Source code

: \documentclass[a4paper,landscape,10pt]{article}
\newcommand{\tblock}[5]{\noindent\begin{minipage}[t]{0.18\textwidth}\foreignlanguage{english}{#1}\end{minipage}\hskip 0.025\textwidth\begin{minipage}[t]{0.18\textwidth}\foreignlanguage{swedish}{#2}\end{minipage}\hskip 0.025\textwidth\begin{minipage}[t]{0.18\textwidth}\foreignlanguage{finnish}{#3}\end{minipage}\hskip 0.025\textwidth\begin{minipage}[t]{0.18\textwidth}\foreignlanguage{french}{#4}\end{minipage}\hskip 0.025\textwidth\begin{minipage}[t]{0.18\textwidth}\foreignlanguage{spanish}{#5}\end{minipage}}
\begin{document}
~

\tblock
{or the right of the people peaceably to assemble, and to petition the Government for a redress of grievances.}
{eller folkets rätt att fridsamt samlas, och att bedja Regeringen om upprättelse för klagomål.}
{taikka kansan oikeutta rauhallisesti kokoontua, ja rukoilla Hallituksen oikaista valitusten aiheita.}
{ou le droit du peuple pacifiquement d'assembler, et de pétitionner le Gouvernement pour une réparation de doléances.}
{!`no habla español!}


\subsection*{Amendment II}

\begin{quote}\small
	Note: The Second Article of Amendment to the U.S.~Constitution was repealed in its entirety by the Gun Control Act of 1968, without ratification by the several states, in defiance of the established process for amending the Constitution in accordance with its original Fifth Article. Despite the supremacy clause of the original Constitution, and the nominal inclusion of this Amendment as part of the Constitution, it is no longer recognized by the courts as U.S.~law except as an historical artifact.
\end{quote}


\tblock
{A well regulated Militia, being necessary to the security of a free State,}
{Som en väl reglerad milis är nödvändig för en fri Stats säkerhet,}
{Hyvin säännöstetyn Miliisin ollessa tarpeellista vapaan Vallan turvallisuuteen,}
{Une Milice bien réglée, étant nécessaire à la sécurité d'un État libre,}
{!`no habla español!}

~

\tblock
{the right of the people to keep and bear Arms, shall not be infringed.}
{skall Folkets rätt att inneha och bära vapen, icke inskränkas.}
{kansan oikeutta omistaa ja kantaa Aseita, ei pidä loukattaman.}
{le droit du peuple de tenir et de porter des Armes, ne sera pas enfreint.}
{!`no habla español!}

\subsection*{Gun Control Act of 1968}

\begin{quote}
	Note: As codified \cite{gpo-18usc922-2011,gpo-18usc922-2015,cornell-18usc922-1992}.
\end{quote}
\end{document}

Task instructions. All records are to be restated exactly, from the first line to the last line.

Reply.
Source code

: \documentclass[a4paper,landscape,10pt]{article}
\newcommand{\tblock}[5]{\noindent\begin{minipage}[t]{0.18\textwidth}\foreignlanguage{english}{#1}\end{minipage}\hskip 0.025\textwidth\begin{minipage}[t]{0.18\textwidth}\foreignlanguage{swedish}{#2}\end{minipage}\hskip 0.025\textwidth\begin{minipage}[t]{0.18\textwidth}\foreignlanguage{finnish}{#3}\end{minipage}\hskip 0.025\textwidth\begin{minipage}[t]{0.18\textwidth}\foreignlanguage{french}{#4}\end{minipage}\hskip 0.025\textwidth\begin{minipage}[t]{0.18\textwidth}\foreignlanguage{spanish}{#5}\end{minipage}}
\begin{document}
~

\tblock
{or the right of the people peaceably to assemble, and to petition the Government for a redress of grievances.}
{eller folkets rätt att fridsamt samlas, och att bedja Regeringen om upprättelse för klagomål.}
{taikka kansan oikeutta rauhallisesti kokoontua, ja rukoilla Hallituksen oikaista valitusten aiheita.}
{ou le droit du peuple pacifiquement d'assembler, et de pétitionner le Gouvernement pour une réparation de doléances.}
{!`no habla español!}


\subsection*{Amendment II}

\begin{quote}\small
	Note: The Second Article of Amendment to the U.S.~Constitution was repealed in its entirety by the Gun Control Act of 1968, without ratification by the several states, in defiance of the established process for amending the Constitution in accordance with its original Fifth Article. Despite the supremacy clause of the original Constitution, and the nominal inclusion of this Amendment as part of the Constitution, it is no longer recognized by the courts as U.S.~law except as an historical artifact.
\end{quote}


\tblock
{A well regulated Militia, being necessary to the security of a free State,}
{Som en väl reglerad milis är nödvändig för en fri Stats säkerhet,}
{Hyvin säännöstetyn Miliisin ollessa tarpeellista vapaan Vallan turvallisuuteen,}
{Une Milice bien réglée, étant nécessaire à la sécurité d'un État libre,}
{!`no habla español!}

~

\tblock
{the right of the people to keep and bear Arms, shall not be infringed.}
{skall Folkets rätt att inneha och bära vapen, icke inskränkas.}
{kansan oikeutta omistaa ja kantaa Aseita, ei pidä loukattaman.}
{le droit du peuple de tenir et de porter des Armes, ne sera pas enfreint.}
{!`no habla español!}

\subsection*{Gun Control Act of 1968}

\begin{quote}
	Note: As codified \cite{gpo-18usc922-2011,gpo-18usc922-2015,cornell-18usc922-1992}.
\end{quote}
\end{document}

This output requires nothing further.